Tina Lewis Rowe

Insights, Information & Inspiration

Say What Needs To Be Said, Why Don’t You?

Try Straight Talk

Many of the  problems at work and elsewhere could be reduced dramatically if people would tell the truth in appropriate ways. Instead, problem solving is stalled by those who hint, pretend to joke, talk in round-about ways or try to avoid having conflict. 

What’s worse is that often it is done in the name of not wanting to start an argument, not wanting to hurt someone’s feelings, not wanting to sound like a complainer, etc. etc.  But, while others are silent the situation gets worse.

If something is weighing on your mind,
If you want to say something about a problem,
If you wonder what someone meant,
If you are confused about instructions or directions,
If you have an appropriate thought or feeling you want to express,
If someone has a habit or a way of communicating with you that makes you grind your teeth in frustration…..

….Communicate directly in a courteous way.  You will also save a lot of time and you will get to the core of problems, rather than dancing all around them.

If the person you need to talk to is higher than you in the organization, you may be limited in what you can say–but you still can seek to clarify an issue or express a feeling.  If the person is a peer, friend or family  member, you should be courteous and appropriately caring.
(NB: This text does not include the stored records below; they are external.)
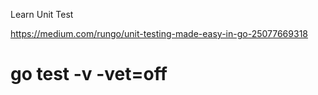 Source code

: 
Learn Unit Test


https://medium.com/rungo/unit-testing-made-easy-in-go-25077669318

# go test -v -vet=off  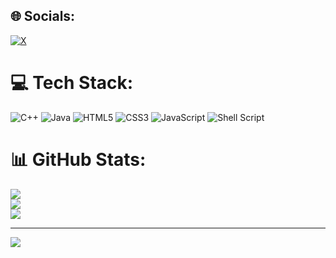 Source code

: 
## 🌐 Socials:
[![X](https://img.shields.io/badge/X-black.svg?logo=X&logoColor=white)](https://x.com/Temple_ENT) 

# 💻 Tech Stack:
![C++](https://img.shields.io/badge/c++-%2300599C.svg?style=for-the-badge&logo=c%2B%2B&logoColor=white) ![Java](https://img.shields.io/badge/java-%23ED8B00.svg?style=for-the-badge&logo=openjdk&logoColor=white) ![HTML5](https://img.shields.io/badge/html5-%23E34F26.svg?style=for-the-badge&logo=html5&logoColor=white) ![CSS3](https://img.shields.io/badge/css3-%231572B6.svg?style=for-the-badge&logo=css3&logoColor=white) ![JavaScript](https://img.shields.io/badge/javascript-%23323330.svg?style=for-the-badge&logo=javascript&logoColor=%23F7DF1E) ![Shell Script](https://img.shields.io/badge/shell_script-%23121011.svg?style=for-the-badge&logo=gnu-bash&logoColor=white)
# 📊 GitHub Stats:
![](https://github-readme-stats.vercel.app/api?username=PhilipPanda&theme=vue-dark&hide_border=false&include_all_commits=true&count_private=true)<br/>
![](https://github-readme-streak-stats.herokuapp.com/?user=PhilipPanda&theme=vue-dark&hide_border=false)<br/>
![](https://github-readme-stats.vercel.app/api/top-langs/?username=PhilipPanda&theme=vue-dark&hide_border=false&include_all_commits=true&count_private=true&layout=compact)

---
[![](https://visitcount.itsvg.in/api?id=PhilipPanda&icon=0&color=0)](https://visitcount.itsvg.in)

<!-- Proudly created with GPRM ( https://gprm.itsvg.in ) --> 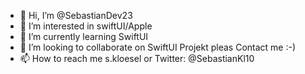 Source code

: - 👋 Hi, I’m @SebastianDev23
- 👀 I’m interested in swiftUI/Apple 
- 🌱 I’m currently learning SwiftUI
- 💞️ I’m looking to collaborate on SwiftUI Projekt pleas Contact me :-)
- 📫 How to reach me s.kloesel or Twitter: @SebastianKl10

<!---
SebastianDev23/SebastianDev23 is a ✨ special ✨ repository because its `README.md` (this file) appears on your GitHub profile.
You can click the Preview link to take a look at your changes.
--->

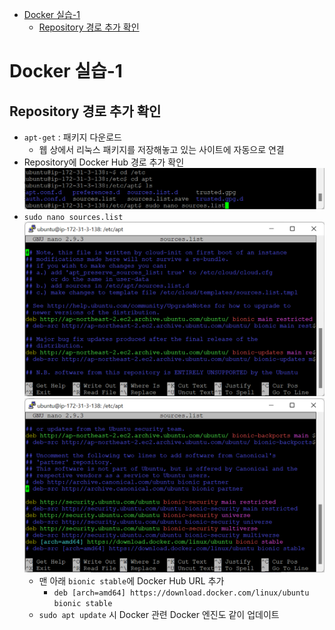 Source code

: - [Docker 실습-1](#docker-실습-1)
  - [Repository 경로 추가 확인](#repository-경로-추가-확인)

# Docker 실습-1

## Repository 경로 추가 확인

- `apt-get` : 패키지 다운로드
  - 웹 상에서 리눅스 패키지를 저장해놓고 있는 사이트에 자동으로 연결
- Repository에 Docker Hub 경로 추가 확인
  ![](imgs/img34.png)
- `sudo nano sources.list`
  ![](imgs/img35.png)
  ![](imgs/img36.png)
  - 맨 아래 `bionic stable`에 Docker Hub URL 추가
    - `deb [arch=amd64] https://download.docker.com/linux/ubuntu bionic stable`
  - `sudo apt update` 시 Docker 관련 Docker 엔진도 같이 업데이트
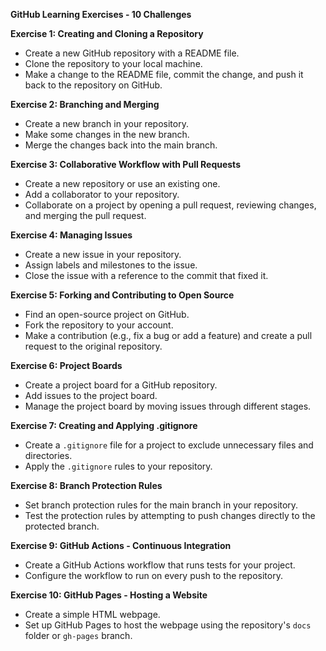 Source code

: **GitHub Learning Exercises - 10 Challenges**

**Exercise 1: Creating and Cloning a Repository**
- Create a new GitHub repository with a README file.
- Clone the repository to your local machine.
- Make a change to the README file, commit the change, and push it back to the repository on GitHub.

**Exercise 2: Branching and Merging**
- Create a new branch in your repository.
- Make some changes in the new branch.
- Merge the changes back into the main branch.

**Exercise 3: Collaborative Workflow with Pull Requests**
- Create a new repository or use an existing one.
- Add a collaborator to your repository.
- Collaborate on a project by opening a pull request, reviewing changes, and merging the pull request.

**Exercise 4: Managing Issues**
- Create a new issue in your repository.
- Assign labels and milestones to the issue.
- Close the issue with a reference to the commit that fixed it.

**Exercise 5: Forking and Contributing to Open Source**
- Find an open-source project on GitHub.
- Fork the repository to your account.
- Make a contribution (e.g., fix a bug or add a feature) and create a pull request to the original repository.

**Exercise 6: Project Boards**
- Create a project board for a GitHub repository.
- Add issues to the project board.
- Manage the project board by moving issues through different stages.

**Exercise 7: Creating and Applying .gitignore**
- Create a `.gitignore` file for a project to exclude unnecessary files and directories.
- Apply the `.gitignore` rules to your repository.

**Exercise 8: Branch Protection Rules**
- Set branch protection rules for the main branch in your repository.
- Test the protection rules by attempting to push changes directly to the protected branch.

**Exercise 9: GitHub Actions - Continuous Integration**
- Create a GitHub Actions workflow that runs tests for your project.
- Configure the workflow to run on every push to the repository.

**Exercise 10: GitHub Pages - Hosting a Website**
- Create a simple HTML webpage.
- Set up GitHub Pages to host the webpage using the repository's `docs` folder or `gh-pages` branch.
However, if something needs to be said, say it. You’ll feel better about it and you can get a subject cleared up and out of the way much more quickly.

If you don’t really care enough to deal with a problem or it happens so infrequently that it really isn’t an issue, maybe you can leave it alone.  If you complain about it repeatedly to others, either give them a break and stop complaining or do something effective to bring the frustrating situation to a halt. 

You’ll dread it but once you start talking you’ll feel better. You’ll probably  find that straight talk would have been the best response all along.

July 7th, 2012 Posted by | Life and Work, Personal and Professional Development | 4 comments


  1. This is so true but so hard to do! I know someone who has two habits that irritate everyone who knows her to the point that they sometimes won’t answer the phone if they know it’s her. I’ve been on the verge of talking to her about it a lot of times, but can’t make myself start the conversation. Last month she was complaining about someone getting off the phone quick when she talked to her and she said she didn’t know what she had ever done to deserve being treated like that. I wanted to tell her SO bad, but I chickened out. Do you have any advice for how to start the conversation? That’s my biggest problem is just knowing how to start.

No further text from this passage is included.